The patient was treated with 4 days of intravenous piperacillin-tazobactam, oral phenylephrine, and nasal oxymetazoline in the hospital. The mother says that both the headache and the swelling transiently improved with these interventions. He was discharged home to complete a 21-day course of amoxicillin-clavulanate. The headaches and forehead swelling improved.

Digging a little deeper

You further investigate by obtaining a detailed headache history. Headaches began 6 months ago and initially occurred twice per week. They begin in the midafternoon and last approximately one-half to 1 full hour. For the past 2 months, the headaches have occurred almost daily. They begin suddenly. The headaches occasionally wake the patient from sleep.

There is no associated nausea or vomiting. By his parents' report, there has been no altered mental status. They deny cognitive or behavioral regression. There have been no changes in gait or baseline energy.

Nine weeks ago, the patient began to experience intermittent fevers approximately 3 times per week, with a maximum temperature of 40C. The fevers resolve by late evening.

The patient has been evaluated on numerous occasions by his primary care pediatrician for the headaches and the fevers and was referred to neurology because of the increased frequency of paroxysmal headaches. An electroencephalogram was found to be normal.

On this day

You are seeing the patient today because his forehead swelling and headaches returned after 3 weeks. The family completed the amoxicillin-clavulanate course 1 week ago, but the patient's headache and photophobia recurred 2 days ago. The forehead swelling was noted at bedtime yesterday. The patient also reports that he wasn't able to see out of his right eye twice that morning. He says he can see fine now. He has had no fever since hospital discharge. He has had no nausea or vomiting.

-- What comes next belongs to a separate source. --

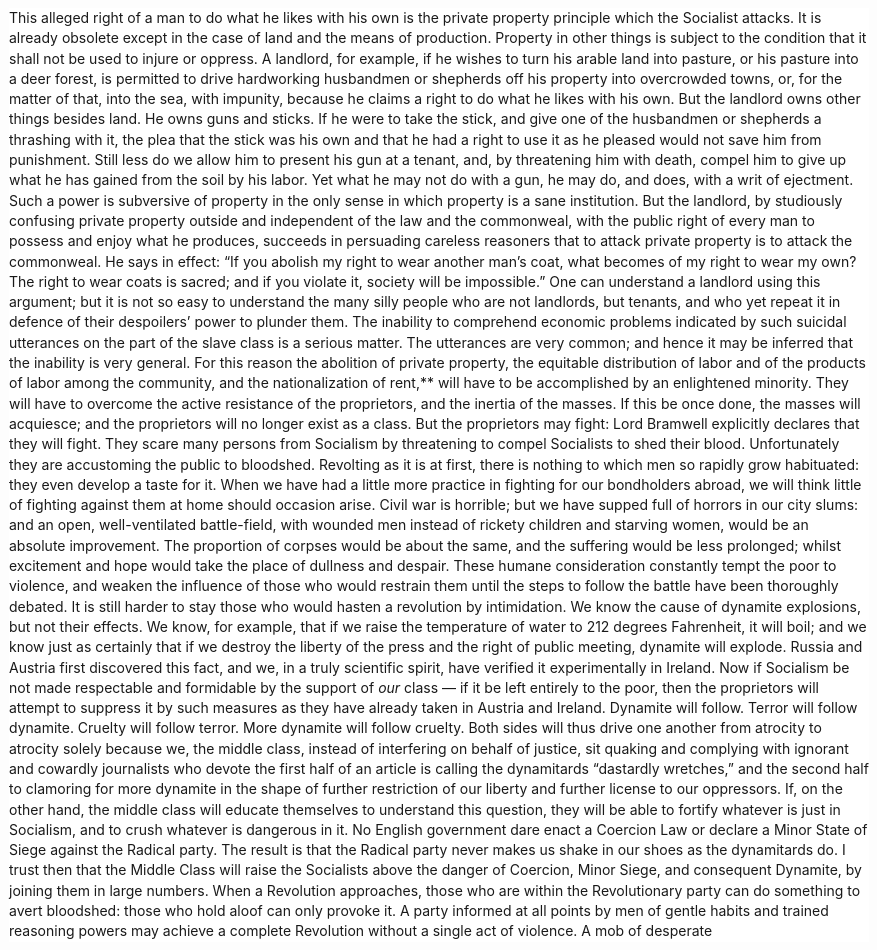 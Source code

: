 This alleged right of a man to do what he likes with his own is the private property principle which the Socialist attacks. It is already obsolete except in the case of land and the means of production. Property in other things is subject to the condition that it shall not be used to injure or oppress. A landlord, for example, if he wishes to turn his arable land into pasture, or his pasture into a deer forest, is permitted to drive hardworking husbandmen or shepherds off his property into overcrowded towns, or, for the matter of that, into the sea, with impunity, because he claims a right to do what he likes with his own. But the landlord owns other things besides land. He owns guns and sticks. If he were to take the stick, and give one of the husbandmen or shepherds a thrashing with it, the plea that the stick was his own and that he had a right to use it as he pleased would not save him from punishment. Still less do we allow him to present his gun at a tenant, and, by threatening him with death, compel him to give up what he has gained from the soil by his labor. Yet what he may not do with a gun, he may do, and does, with a writ of ejectment. Such a power is subversive of property in the only sense in which property is a sane institution. But the landlord, by studiously confusing private property outside and independent of the law and the commonweal, with the public right of every man to possess and enjoy what he produces, succeeds in persuading careless reasoners that to attack private property is to attack the commonweal. He says in effect: “If you abolish my right to wear another man’s coat, what becomes of my right to wear my own? The right to wear coats is sacred; and if you violate it, society will be impossible.” One can understand a landlord using this argument; but it is not so easy to understand the many silly people who are not landlords, but tenants, and who yet repeat it in defence of their despoilers’ power to plunder them. The inability to comprehend economic problems indicated by such suicidal utterances on the part of the slave class is a serious matter. The utterances are very common; and hence it may be inferred that the inability is very general. For this reason the abolition of private property, the equitable distribution of labor and of the products of labor among the community, and the nationalization of rent,\*\* will have to be accomplished by an enlightened minority. They will have to overcome the active resistance of the proprietors, and the inertia of the masses. If this be once done, the masses will acquiesce; and the proprietors will no longer exist as a class. But the proprietors may fight: Lord Bramwell explicitly declares that they will fight. They scare many persons from Socialism by threatening to compel Socialists to shed their blood. Unfortunately they are accustoming the public to bloodshed. Revolting as it is at first, there is nothing to which men so rapidly grow habituated: they even develop a taste for it. When we have had a little more practice in fighting for our bondholders abroad, we will think little of fighting against them at home should occasion arise. Civil war is horrible; but we have supped full of horrors in our city slums: and an open, well-ventilated battle-field, with wounded men instead of rickety children and starving women, would be an absolute improvement. The proportion of corpses would be about the same, and the suffering would be less prolonged; whilst excitement and hope would take the place of dullness and despair. These humane consideration constantly tempt the poor to violence, and weaken the influence of those who would restrain them until the steps to follow the battle have been thoroughly debated. It is still harder to stay those who would hasten a revolution by intimidation. We know the cause of dynamite explosions, but not their effects. We know, for example, that if we raise the temperature of water to 212 degrees Fahrenheit, it will boil; and we know just as certainly that if we destroy the liberty of the press and the right of public meeting, dynamite will explode. Russia and Austria first discovered this fact, and we, in a truly scientific spirit, have verified it experimentally in Ireland. Now if Socialism be not made respectable and formidable by the support of *our* class — if it be left entirely to the poor, then the proprietors will attempt to suppress it by such measures as they have already taken in Austria and Ireland. Dynamite will follow. Terror will follow dynamite. Cruelty will follow terror. More dynamite will follow cruelty. Both sides will thus drive one another from atrocity to atrocity solely because we, the middle class, instead of interfering on behalf of justice, sit quaking and complying with ignorant and cowardly journalists who devote the first half of an article is calling the dynamitards “dastardly wretches,” and the second half to clamoring for more dynamite in the shape of further restriction of our liberty and further license to our oppressors. If, on the other hand, the middle class will educate themselves to understand this question, they will be able to fortify whatever is just in Socialism, and to crush whatever is dangerous in it. No English government dare enact a Coercion Law or declare a Minor State of Siege against the Radical party. The result is that the Radical party never makes us shake in our shoes as the dynamitards do. I trust then that the Middle Class will raise the Socialists above the danger of Coercion, Minor Siege, and consequent Dynamite, by joining them in large numbers. When a Revolution approaches, those who are within the Revolutionary party can do something to avert bloodshed: those who hold aloof can only provoke it. A party informed at all points by men of gentle habits and trained reasoning powers may achieve a complete Revolution without a single act of violence. A mob of desperate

Happy patient, concerned doctor

The energetic patient runs around the room as though nothing were wrong. He is afebrile, with a normal growth curve. His vital signs are within normal range for his age. He is oriented to time, place, and person. His memory is intact, and his speech is fluent. You palpate a 3 cm 3 cm, well-circumscribed, skin-colored, fluctuant, tender midline forehead mass. He has mild periorbital swelling.

Alarmed by the history of right-sided vision loss, you perform a thorough eye exam. The pupils are equal, round, and reactive to light. There is full ocular motility. There is no conjunctivitis. There is no nystagmus or ptosis. Using a panoptic ophthalmoscope, you confirm that the retinas appear normal, and the disks are sharp. The tympanic membranes, ear canals, and periauricular tissues are normal. The mastoid process is nontender and nonedematous. The boy has excellent dentition. His neck is supple. Lymphadenopathy is absent. The remainder of his neurologic and physical examination is unremarkable.